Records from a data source
↓↓↓

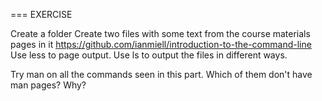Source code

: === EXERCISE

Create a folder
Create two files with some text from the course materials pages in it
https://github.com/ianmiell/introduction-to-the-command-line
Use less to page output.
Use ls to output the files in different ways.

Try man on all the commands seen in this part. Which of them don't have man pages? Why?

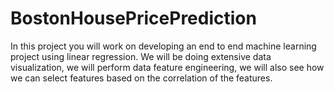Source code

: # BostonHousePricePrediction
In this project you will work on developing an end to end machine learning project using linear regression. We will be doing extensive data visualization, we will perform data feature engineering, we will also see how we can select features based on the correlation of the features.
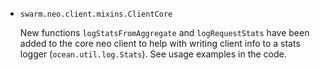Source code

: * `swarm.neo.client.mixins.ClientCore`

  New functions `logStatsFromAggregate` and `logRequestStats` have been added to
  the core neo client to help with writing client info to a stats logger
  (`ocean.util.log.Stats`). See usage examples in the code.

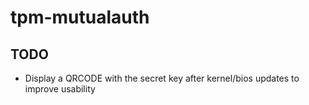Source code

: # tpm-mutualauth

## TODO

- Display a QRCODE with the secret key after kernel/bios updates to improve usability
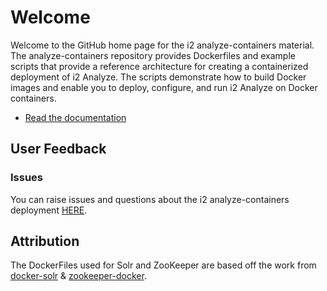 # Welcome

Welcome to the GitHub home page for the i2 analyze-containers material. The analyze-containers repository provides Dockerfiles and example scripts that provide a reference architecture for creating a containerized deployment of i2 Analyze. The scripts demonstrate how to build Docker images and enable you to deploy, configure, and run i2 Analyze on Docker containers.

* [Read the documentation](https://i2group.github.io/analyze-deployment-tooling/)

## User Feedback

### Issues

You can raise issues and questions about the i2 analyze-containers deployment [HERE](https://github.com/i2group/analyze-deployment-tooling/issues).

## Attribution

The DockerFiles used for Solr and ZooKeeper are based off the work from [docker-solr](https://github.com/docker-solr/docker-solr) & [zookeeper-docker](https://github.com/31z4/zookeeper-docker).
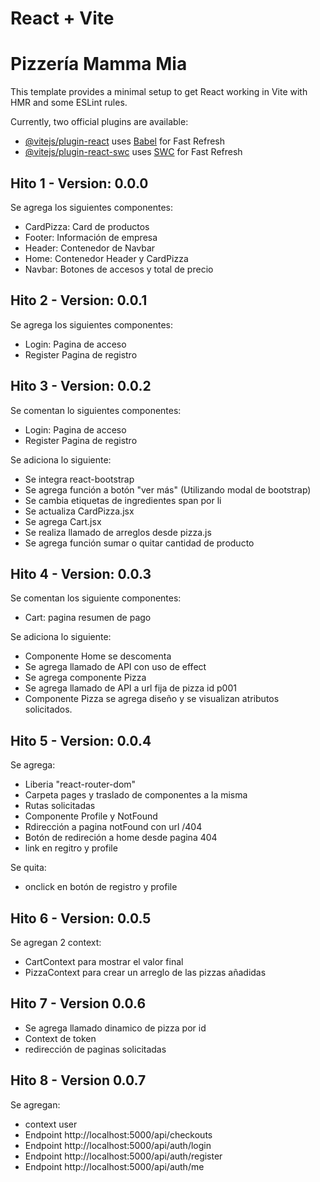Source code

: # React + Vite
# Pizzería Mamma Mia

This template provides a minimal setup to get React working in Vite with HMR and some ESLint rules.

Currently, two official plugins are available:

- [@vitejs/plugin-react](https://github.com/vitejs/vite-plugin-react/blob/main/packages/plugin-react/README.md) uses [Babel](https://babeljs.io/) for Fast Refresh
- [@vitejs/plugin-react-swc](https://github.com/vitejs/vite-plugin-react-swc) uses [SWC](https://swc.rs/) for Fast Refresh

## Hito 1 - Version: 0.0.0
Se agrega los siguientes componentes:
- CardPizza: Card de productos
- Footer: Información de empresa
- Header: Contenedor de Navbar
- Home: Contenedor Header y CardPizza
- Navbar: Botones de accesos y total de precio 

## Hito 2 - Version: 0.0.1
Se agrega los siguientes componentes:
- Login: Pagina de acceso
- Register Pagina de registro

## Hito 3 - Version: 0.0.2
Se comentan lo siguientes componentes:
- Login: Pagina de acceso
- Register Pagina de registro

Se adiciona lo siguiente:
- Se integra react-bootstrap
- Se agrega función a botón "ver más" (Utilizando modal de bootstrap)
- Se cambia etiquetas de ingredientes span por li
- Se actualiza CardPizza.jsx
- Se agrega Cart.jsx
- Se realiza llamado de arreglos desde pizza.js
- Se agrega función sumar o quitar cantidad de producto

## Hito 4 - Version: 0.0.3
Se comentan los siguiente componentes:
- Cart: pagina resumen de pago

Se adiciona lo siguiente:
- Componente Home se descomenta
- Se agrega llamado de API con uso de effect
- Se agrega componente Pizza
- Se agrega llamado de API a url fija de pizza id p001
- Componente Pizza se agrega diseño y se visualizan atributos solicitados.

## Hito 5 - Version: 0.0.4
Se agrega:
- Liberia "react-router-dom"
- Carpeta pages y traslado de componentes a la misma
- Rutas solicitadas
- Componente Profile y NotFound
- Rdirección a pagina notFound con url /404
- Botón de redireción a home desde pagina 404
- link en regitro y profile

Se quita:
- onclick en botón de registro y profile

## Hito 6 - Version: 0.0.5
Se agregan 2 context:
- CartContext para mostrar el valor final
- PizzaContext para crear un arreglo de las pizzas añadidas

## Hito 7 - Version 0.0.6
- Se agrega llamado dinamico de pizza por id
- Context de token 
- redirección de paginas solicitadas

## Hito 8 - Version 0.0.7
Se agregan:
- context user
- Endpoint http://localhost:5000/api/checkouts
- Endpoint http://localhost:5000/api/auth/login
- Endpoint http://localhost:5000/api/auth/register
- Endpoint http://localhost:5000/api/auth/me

↑↑↑
↓↓↓

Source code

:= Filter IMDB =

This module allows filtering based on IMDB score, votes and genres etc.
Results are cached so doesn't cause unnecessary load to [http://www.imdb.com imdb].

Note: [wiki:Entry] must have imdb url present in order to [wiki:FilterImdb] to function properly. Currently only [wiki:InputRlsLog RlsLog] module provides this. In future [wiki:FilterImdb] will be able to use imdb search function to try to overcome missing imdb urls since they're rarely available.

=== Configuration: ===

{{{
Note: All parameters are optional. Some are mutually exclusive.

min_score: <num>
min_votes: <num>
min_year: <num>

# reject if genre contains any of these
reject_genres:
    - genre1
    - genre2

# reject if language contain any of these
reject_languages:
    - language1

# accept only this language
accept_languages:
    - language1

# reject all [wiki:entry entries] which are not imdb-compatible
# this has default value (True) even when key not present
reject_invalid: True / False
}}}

↑↑↑
↓↓↓

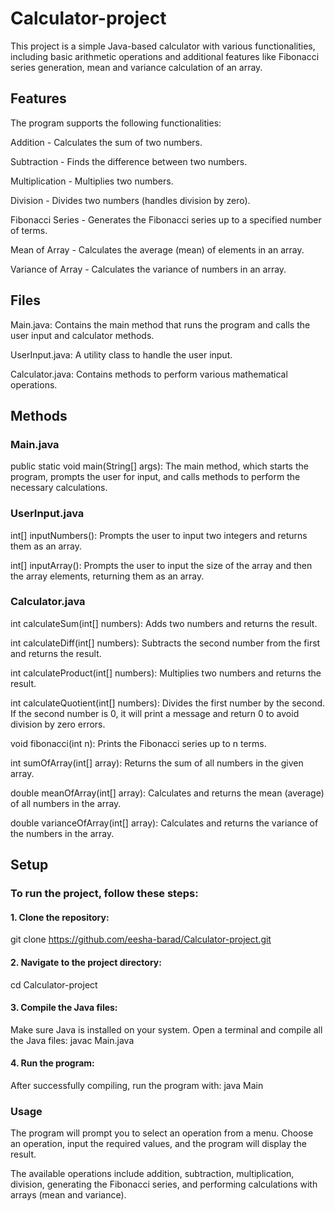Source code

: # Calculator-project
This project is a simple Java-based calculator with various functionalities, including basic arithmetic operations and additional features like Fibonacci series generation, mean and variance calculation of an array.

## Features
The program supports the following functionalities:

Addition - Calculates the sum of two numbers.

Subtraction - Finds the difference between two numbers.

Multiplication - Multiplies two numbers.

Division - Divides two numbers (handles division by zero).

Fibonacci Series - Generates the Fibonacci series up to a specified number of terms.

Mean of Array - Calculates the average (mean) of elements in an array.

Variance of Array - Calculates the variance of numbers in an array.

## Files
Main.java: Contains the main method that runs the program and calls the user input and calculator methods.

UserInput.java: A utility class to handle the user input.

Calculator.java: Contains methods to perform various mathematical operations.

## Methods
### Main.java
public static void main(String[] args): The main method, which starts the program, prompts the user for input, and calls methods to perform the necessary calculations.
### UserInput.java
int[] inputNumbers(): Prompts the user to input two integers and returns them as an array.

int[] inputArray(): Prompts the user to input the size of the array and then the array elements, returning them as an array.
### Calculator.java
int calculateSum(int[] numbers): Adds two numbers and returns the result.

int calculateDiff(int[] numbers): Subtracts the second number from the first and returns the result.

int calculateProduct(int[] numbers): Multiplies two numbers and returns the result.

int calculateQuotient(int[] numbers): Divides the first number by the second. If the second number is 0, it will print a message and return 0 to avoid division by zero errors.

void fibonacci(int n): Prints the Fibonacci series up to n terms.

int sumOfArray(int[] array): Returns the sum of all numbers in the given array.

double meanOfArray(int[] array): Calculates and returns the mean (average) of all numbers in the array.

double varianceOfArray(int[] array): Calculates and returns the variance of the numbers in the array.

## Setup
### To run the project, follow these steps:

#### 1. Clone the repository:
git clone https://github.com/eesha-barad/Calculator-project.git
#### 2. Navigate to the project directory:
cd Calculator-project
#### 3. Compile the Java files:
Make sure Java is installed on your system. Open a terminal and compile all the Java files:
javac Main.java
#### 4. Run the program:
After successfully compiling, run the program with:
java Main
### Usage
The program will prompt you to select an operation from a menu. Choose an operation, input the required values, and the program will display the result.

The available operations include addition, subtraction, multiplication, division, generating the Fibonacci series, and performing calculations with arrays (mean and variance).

↑↑↑

Aim of the task. Gather every line from the entries above where the word "mean" appears, and copy them.

Response to this task.
This project is a simple Java-based calculator with various functionalities, including basic arithmetic operations and additional features like Fibonacci series generation, mean and variance calculation of an array.
Mean of Array - Calculates the average (mean) of elements in an array.
double meanOfArray(int[] array): Calculates and returns the mean (average) of all numbers in the array.
The available operations include addition, subtraction, multiplication, division, generating the Fibonacci series, and performing calculations with arrays (mean and variance).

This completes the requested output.